##### Input data #####

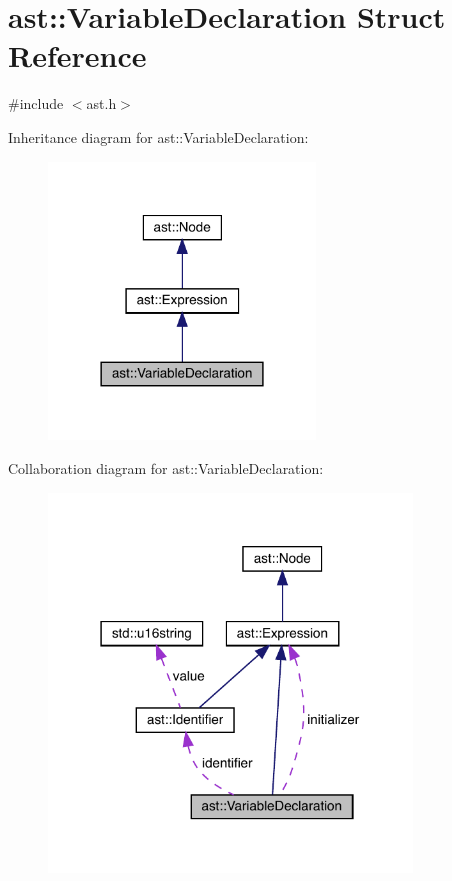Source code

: \hypertarget{structast_1_1_variable_declaration}{}\section{ast\+:\+:Variable\+Declaration Struct Reference}
\label{structast_1_1_variable_declaration}


{\ttfamily \#include $<$ast.\+h$>$}



Inheritance diagram for ast\+:\+:Variable\+Declaration\+:
\nopagebreak
\begin{figure}[H]
\begin{center}
\leavevmode
\includegraphics[width=201pt]{structast_1_1_variable_declaration__inherit__graph}
\end{center}
\end{figure}


Collaboration diagram for ast\+:\+:Variable\+Declaration\+:
\nopagebreak
\begin{figure}[H]
\begin{center}
\leavevmode
\includegraphics[width=274pt]{structast_1_1_variable_declaration__coll__graph}
\end{center}
\end{figure}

#####

§ **Aim of the task**: Please write out the whole listing exactly, but not the pictures in it.

§ **Answer section**:
Source code

: \hypertarget{structast_1_1_variable_declaration}{}\section{ast\+:\+:Variable\+Declaration Struct Reference}
\label{structast_1_1_variable_declaration}


{\ttfamily \#include $<$ast.\+h$>$}



Inheritance diagram for ast\+:\+:Variable\+Declaration\+:
\nopagebreak
\begin{figure}[H]
\begin{center}
\leavevmode
\includegraphics[width=201pt]{structast_1_1_variable_declaration__inherit__graph}
\end{center}
\end{figure}


Collaboration diagram for ast\+:\+:Variable\+Declaration\+:
\nopagebreak
\begin{figure}[H]
\begin{center}
\leavevmode
\includegraphics[width=274pt]{structast_1_1_variable_declaration__coll__graph}
\end{center}
\end{figure}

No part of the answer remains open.